Stored data
────
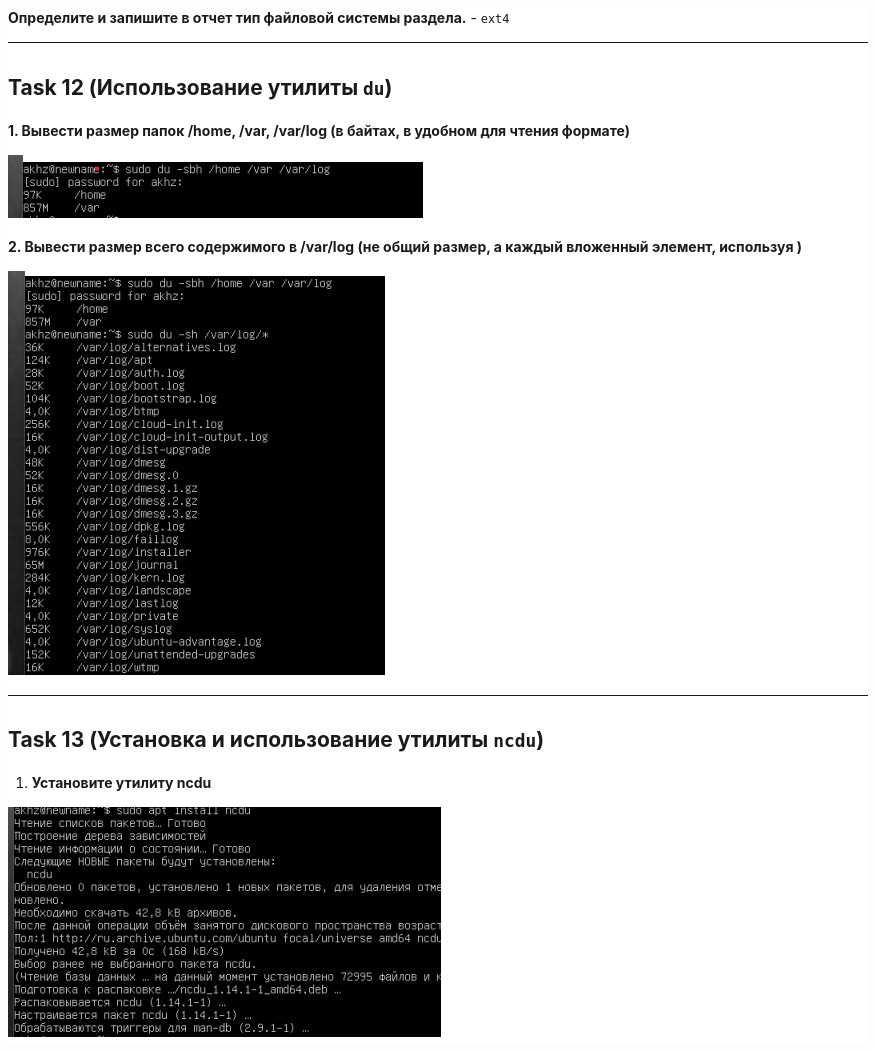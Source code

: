 **Определите и запишите в отчет тип файловой системы раздела.** - `ext4`

---

## Task 12 (Использование утилиты `du`)

**1. Вывести размер папок /home, /var, /var/log (в байтах, в удобном для чтения формате)**

![1734886715352](image/Readme/1734886715352.png)

**2. Вывести размер всего содержимого в /var/log (не общий размер, а каждый вложенный элемент, используя )**

![1734886864074](image/Readme/1734886864074.png)

---

## Task  13 (Установка и использование утилиты `ncdu`)

1. **Установите утилиту ncdu**

![1734887273817](image/Readme/1734887273817.png)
────
_EXERCISE DESCRIPTION_
Give every entry again verbatim, with no pictures.

_ANSWER TO THIS TASK_
Source code

: **Определите и запишите в отчет тип файловой системы раздела.** - `ext4`

---

## Task 12 (Использование утилиты `du`)

**1. Вывести размер папок /home, /var, /var/log (в байтах, в удобном для чтения формате)**

![1734886715352](image/Readme/1734886715352.png)

**2. Вывести размер всего содержимого в /var/log (не общий размер, а каждый вложенный элемент, используя )**

![1734886864074](image/Readme/1734886864074.png)

---

## Task  13 (Установка и использование утилиты `ncdu`)

1. **Установите утилиту ncdu**

![1734887273817](image/Readme/1734887273817.png)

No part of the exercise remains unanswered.